There are five major “ugly” aspects to SQBs and WQBs. First, databases may be inadequate; they may contain elevated concentrations of multiple co-occurring contaminants or a preponderance of relatively low contaminant concentrations. Second, screening criteria for comparing mean chemical concentrations in toxic samples compared to mean chemical concentrations in non-toxic samples can be variable (e.g., factor-of-one or factor-of-two screening). Third, SQBs and WQBs from lightly contaminated sites can inappropriately be applied to more heavily contaminated sites. Fourth, SQBs and WQBs can be set such that there is limited opportunity for changes based on changing scientific evidence, resulting in reliance on dated SQBs (i.e., not based on the current state-of-the-science).

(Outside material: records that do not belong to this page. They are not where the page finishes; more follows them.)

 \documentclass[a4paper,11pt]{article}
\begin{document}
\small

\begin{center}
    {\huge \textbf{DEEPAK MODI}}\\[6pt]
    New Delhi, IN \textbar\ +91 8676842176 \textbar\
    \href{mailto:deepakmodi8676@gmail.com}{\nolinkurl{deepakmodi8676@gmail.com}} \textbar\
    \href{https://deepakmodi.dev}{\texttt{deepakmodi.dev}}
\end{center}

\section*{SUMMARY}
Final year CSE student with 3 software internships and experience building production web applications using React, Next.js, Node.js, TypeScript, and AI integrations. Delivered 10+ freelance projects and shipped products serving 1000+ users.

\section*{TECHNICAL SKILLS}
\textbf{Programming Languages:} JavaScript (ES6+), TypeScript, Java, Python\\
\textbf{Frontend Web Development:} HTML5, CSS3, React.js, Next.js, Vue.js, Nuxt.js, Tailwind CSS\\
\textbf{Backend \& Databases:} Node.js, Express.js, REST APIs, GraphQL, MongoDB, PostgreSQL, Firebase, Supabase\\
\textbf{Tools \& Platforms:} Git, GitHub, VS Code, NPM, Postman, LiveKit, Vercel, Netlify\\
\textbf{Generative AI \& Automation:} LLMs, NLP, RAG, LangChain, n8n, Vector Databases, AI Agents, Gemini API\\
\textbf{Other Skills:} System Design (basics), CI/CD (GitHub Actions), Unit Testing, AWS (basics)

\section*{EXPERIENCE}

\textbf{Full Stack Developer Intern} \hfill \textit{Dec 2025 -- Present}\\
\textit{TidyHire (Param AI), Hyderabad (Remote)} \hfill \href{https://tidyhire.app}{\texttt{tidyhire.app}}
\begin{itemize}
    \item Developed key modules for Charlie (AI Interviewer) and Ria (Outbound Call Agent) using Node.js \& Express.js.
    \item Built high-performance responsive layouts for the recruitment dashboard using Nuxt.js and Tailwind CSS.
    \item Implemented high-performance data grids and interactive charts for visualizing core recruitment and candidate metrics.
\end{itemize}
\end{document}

Fifth, SQBs and WQBs can be developed with no consideration of bioavailability or modifying factors—this is typically how they are developed, based solely on total chemical concentrations despite the fact that frameworks exist allowing developers to take bioavailability into account with, for instance, a range of SQBs depending on such factors as particle size and organic carbon content (Chapman 2008).

Conclusions

EQBs must be developed, presented, and recognized as adaptable (i.e., subject to change as the state-of-knowledge advances). They should be used to filter out sites, cases, and situations of negligible concern from those of possible concern; prioritize remaining sites, cases, and situations for further investigation; determine stressors of potential concern for further investigation; and provide, when combined with other LoE, necessary information for management decision-making. They should not be used when they are wrong (e.g., definitive binary decision points with no consideration of uncertainty), inappropriate (e.g., not based on the state-of-the-science), or unnecessary (e.g., at either end of the stressor-affected spectrum of adverse biological effects). EQBs should never be developed for their own sake (e.g., to add to publication lists).

EQBs are a powerful, but imperfect LoE for assessing potential harm from chemicals and other stressors. They can be a useful tool, but can also be misused. They need to be developed and used appropriately, incorporating both good science and common sense. This is critically important for environmental decision-making and environmental protection, which should be focused on solutions to real and pressing issues rather than wasting time and resources on relatively insignificant issues.